**Exercise**
Repeat verbatim, and only, the lines of the data below, beginning at the line that contains "your favorite commands" and stopping after the line that contains "Get started with".

**Provided records**
--*--

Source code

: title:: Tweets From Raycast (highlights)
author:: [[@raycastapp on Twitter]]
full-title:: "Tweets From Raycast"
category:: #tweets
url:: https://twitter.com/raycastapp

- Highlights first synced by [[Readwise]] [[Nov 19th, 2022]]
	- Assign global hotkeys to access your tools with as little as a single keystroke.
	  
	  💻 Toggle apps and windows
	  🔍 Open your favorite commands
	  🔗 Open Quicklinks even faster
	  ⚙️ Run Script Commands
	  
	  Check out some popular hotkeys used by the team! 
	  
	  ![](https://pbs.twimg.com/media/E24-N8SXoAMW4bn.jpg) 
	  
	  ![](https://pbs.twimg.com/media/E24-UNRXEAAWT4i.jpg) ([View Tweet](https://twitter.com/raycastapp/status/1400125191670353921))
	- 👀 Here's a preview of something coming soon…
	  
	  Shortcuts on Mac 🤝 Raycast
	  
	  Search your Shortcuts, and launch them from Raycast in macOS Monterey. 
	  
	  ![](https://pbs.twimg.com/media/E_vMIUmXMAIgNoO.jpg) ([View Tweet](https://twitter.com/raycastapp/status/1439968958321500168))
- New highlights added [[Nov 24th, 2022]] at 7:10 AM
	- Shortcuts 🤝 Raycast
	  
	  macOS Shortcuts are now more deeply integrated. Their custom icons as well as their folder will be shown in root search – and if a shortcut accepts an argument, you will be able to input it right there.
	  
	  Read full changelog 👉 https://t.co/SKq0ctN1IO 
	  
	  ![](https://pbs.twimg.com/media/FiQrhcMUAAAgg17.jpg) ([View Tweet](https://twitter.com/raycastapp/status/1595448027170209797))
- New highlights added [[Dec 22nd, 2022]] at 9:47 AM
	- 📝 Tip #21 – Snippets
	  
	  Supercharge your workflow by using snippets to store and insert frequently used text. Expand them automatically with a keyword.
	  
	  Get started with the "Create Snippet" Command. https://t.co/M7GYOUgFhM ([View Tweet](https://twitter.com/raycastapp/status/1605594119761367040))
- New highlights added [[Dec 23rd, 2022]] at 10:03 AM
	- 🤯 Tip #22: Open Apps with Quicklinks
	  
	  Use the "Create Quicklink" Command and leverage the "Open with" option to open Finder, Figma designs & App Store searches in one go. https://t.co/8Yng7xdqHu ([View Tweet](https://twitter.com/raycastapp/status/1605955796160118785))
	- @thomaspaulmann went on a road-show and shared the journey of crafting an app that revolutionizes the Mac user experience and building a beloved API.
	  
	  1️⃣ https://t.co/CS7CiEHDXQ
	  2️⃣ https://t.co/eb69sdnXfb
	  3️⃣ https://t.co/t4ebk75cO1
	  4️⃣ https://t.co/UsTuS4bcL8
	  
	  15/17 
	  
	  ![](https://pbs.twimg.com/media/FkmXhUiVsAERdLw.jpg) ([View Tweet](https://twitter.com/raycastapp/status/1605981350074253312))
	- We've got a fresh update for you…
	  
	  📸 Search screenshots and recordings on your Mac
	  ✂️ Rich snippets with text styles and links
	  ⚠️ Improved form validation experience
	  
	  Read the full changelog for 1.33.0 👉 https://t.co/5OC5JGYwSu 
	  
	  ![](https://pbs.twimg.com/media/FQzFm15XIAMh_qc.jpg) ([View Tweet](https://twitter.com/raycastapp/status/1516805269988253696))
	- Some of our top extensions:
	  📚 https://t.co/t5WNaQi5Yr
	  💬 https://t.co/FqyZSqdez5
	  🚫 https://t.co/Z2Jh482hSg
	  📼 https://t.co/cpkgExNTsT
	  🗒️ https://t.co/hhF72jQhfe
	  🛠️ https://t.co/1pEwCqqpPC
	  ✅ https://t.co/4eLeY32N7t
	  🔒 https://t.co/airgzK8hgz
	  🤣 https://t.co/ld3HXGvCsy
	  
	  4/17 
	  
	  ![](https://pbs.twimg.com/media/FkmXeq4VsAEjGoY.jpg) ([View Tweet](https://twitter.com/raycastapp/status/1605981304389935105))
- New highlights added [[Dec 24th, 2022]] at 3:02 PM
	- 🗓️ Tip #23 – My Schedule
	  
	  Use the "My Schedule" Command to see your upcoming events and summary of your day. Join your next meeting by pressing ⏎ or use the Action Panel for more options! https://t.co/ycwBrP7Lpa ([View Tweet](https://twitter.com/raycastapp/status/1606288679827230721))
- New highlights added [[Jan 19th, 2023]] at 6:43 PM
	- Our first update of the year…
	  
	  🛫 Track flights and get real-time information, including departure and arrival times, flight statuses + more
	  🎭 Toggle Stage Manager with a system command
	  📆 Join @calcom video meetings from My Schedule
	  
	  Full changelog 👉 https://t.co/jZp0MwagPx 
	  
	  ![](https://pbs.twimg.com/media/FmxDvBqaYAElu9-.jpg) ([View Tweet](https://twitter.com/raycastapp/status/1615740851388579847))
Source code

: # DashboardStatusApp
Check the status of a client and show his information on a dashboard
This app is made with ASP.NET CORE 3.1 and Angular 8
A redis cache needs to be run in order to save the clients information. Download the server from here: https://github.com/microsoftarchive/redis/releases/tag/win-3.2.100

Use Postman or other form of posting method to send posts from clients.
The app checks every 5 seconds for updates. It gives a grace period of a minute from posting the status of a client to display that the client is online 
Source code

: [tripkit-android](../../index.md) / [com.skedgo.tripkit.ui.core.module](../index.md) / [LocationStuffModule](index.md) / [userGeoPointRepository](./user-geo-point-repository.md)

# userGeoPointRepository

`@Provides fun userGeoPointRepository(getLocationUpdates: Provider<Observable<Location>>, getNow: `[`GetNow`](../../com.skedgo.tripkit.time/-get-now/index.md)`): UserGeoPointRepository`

--*--

**Task solution**
	  🔍 Open your favorite commands
	  🔗 Open Quicklinks even faster
	  ⚙️ Run Script Commands
	  
	  Check out some popular hotkeys used by the team! 
	  
	  ![](https://pbs.twimg.com/media/E24-N8SXoAMW4bn.jpg) 
	  
	  ![](https://pbs.twimg.com/media/E24-UNRXEAAWT4i.jpg) ([View Tweet](https://twitter.com/raycastapp/status/1400125191670353921))
	- 👀 Here's a preview of something coming soon…
	  
	  Shortcuts on Mac 🤝 Raycast
	  
	  Search your Shortcuts, and launch them from Raycast in macOS Monterey. 
	  
	  ![](https://pbs.twimg.com/media/E_vMIUmXMAIgNoO.jpg) ([View Tweet](https://twitter.com/raycastapp/status/1439968958321500168))
- New highlights added [[Nov 24th, 2022]] at 7:10 AM
	- Shortcuts 🤝 Raycast
	  
	  macOS Shortcuts are now more deeply integrated. Their custom icons as well as their folder will be shown in root search – and if a shortcut accepts an argument, you will be able to input it right there.
	  
	  Read full changelog 👉 https://t.co/SKq0ctN1IO 
	  
	  ![](https://pbs.twimg.com/media/FiQrhcMUAAAgg17.jpg) ([View Tweet](https://twitter.com/raycastapp/status/1595448027170209797))
- New highlights added [[Dec 22nd, 2022]] at 9:47 AM
	- 📝 Tip #21 – Snippets
	  
	  Supercharge your workflow by using snippets to store and insert frequently used text. Expand them automatically with a keyword.
	  
	  Get started with the "Create Snippet" Command. https://t.co/M7GYOUgFhM ([View Tweet](https://twitter.com/raycastapp/status/1605594119761367040))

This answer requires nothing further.